→ **ACTIVITY**:
Below are several entries. Transcribe exactly those lines that fall from the one with "- **Search**: Full-text" through the one with "2. **Calculation**: Automatic", end lines included.

→ **GIVEN INFORMATION**:
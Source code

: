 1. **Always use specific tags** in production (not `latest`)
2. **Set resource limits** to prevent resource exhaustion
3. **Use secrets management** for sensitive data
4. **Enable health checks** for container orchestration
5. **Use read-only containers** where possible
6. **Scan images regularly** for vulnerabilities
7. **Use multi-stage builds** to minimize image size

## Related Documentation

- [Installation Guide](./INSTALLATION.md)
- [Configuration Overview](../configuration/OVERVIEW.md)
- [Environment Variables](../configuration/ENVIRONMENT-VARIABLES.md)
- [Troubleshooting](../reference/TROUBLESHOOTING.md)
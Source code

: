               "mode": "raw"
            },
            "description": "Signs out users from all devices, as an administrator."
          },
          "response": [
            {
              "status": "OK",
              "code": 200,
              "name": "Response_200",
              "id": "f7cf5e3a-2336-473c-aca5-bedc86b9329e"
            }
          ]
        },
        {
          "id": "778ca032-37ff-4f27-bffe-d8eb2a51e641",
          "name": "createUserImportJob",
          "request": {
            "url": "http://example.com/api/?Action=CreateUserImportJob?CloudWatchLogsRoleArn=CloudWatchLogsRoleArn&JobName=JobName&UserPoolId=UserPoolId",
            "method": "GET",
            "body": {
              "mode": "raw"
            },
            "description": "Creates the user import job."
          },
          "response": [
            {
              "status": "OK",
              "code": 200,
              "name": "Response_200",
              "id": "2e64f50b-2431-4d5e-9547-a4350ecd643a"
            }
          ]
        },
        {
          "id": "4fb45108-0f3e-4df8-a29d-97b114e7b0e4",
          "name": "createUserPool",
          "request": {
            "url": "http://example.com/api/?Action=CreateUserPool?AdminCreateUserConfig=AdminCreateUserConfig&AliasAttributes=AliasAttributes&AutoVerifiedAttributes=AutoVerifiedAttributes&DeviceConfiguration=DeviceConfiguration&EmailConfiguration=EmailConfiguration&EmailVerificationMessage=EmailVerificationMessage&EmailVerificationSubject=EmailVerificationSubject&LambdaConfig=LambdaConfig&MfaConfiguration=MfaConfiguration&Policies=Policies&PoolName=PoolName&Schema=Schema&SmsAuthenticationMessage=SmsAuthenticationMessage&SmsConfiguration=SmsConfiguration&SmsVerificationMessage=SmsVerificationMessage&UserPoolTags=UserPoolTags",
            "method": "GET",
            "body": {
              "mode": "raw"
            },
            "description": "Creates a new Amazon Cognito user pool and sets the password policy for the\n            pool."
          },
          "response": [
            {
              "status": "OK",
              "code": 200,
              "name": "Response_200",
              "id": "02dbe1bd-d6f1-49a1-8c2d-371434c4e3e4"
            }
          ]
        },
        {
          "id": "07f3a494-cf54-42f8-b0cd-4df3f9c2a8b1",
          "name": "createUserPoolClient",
--
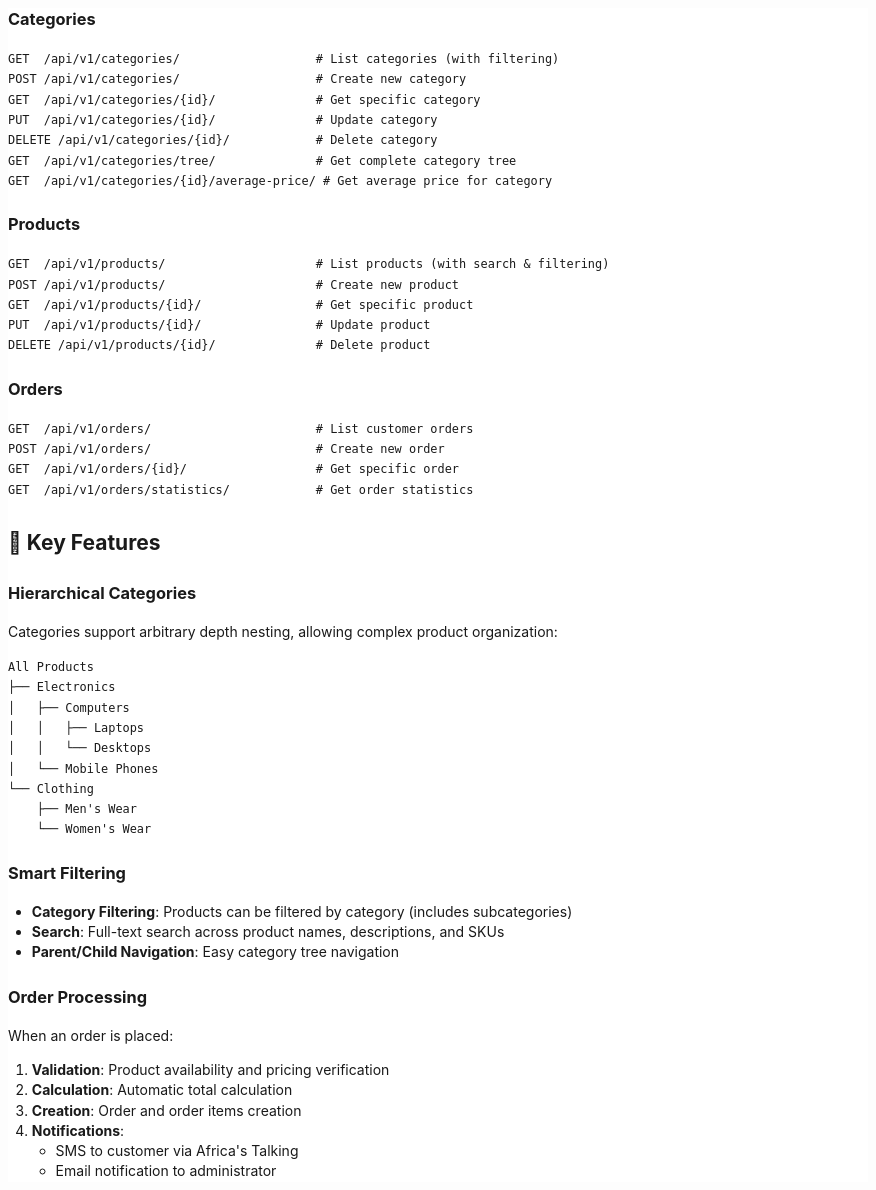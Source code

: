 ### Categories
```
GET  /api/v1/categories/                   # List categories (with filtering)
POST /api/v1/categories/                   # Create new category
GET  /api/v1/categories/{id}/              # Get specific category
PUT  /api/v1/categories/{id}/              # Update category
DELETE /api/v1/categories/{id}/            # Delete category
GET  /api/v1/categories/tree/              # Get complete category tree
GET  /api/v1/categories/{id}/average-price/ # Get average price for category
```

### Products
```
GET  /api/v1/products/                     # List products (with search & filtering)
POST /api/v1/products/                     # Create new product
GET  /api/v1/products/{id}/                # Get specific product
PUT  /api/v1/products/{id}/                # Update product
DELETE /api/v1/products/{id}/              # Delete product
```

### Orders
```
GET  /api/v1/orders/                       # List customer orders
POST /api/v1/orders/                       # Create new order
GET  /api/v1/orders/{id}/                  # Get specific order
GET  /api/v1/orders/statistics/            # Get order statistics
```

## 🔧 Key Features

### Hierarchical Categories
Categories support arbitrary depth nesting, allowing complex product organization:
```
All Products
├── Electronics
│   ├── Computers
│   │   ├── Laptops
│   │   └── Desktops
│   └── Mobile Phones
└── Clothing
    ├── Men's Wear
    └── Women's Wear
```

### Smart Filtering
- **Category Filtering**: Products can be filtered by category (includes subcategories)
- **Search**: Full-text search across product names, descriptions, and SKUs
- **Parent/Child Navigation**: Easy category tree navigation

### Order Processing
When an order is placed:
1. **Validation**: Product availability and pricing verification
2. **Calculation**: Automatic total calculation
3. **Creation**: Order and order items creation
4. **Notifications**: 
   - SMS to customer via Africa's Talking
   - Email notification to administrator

→ **RESPONSE TO THIS EXERCISE**:
- **Search**: Full-text search across product names, descriptions, and SKUs
- **Parent/Child Navigation**: Easy category tree navigation

### Order Processing
When an order is placed:
1. **Validation**: Product availability and pricing verification
2. **Calculation**: Automatic total calculation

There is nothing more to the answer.